Schild mit Seltenheitswert - zumindest in Großstädten: Haus im brandenburgischen Luckenwalde.

(Foto: Ralf Hirschberger/dpa)

"Gut gemeint" vom 4. September sowie "Eigentum verpflichtet" und "Bauherrenmodell aus dem Hause Scholz" vom 3. September:

Die Versäumnisse der Regierungsparteien in den vergangenen zwei Jahrzehnten hat der Mieter auszubaden, und dazu will der Gesetzgeber ihn in das Boot des Vermieters setzen - bis beide gemeinsam ins Wasser fallen. Ich meine jetzt nicht als Vermieter die großen Wohnungsbaugesellschaften mit Tausenden Mietwohnungen, sie beherrschen ihr Metier, auch wenn sich die Gesetzeslage ändert. Es leiden vielmehr zukünftig die kleinen Unternehmen und Privatvermieter unter der Gesetzesvorgabe und mit ihnen die Mieter.
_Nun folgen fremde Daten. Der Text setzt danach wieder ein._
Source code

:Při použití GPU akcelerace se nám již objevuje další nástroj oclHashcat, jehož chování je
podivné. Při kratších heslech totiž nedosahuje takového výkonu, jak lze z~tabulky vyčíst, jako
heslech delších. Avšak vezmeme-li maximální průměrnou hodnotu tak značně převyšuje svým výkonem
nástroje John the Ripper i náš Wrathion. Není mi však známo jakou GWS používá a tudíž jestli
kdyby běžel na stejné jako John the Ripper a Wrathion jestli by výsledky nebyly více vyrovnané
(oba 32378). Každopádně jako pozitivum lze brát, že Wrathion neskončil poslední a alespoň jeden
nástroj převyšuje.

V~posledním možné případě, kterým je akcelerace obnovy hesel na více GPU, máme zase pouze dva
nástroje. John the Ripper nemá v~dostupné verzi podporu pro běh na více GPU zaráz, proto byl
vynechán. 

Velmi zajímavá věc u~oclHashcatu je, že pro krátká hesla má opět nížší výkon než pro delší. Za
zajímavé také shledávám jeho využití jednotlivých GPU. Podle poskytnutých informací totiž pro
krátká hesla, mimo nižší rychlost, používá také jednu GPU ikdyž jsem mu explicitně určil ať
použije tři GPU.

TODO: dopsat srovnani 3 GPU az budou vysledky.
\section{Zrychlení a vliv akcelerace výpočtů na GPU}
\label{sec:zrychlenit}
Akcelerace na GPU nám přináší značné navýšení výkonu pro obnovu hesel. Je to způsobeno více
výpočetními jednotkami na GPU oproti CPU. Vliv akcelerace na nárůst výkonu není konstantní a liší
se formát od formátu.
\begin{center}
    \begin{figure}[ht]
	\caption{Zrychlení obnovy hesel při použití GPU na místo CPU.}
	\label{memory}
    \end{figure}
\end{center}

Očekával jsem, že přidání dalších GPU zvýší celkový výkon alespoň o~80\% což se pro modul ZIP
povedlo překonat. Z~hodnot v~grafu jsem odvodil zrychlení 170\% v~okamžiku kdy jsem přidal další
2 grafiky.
Der Mieter wird per Gesetz zum Fachmann ernannt, obwohl er eigentlich nur eines will, ein Dach über dem Kopf, das zu einem der Grundrechte der Menschheit gehört. Er soll als Revisor die Daten seines zukünftigen Vermieters prüfen - welche Konstellation! Und welche Demütigung des Eigentümers, den man per se schon zum Abzocker erklärt! Hoffentlich denken die Verantwortlichen auch an den Datenschutz und die Datenschutzverordnung, die der Mieter gegenüber dem Vermieter einzuhalten hat. Das Justizministerium wird das wohl schaffen.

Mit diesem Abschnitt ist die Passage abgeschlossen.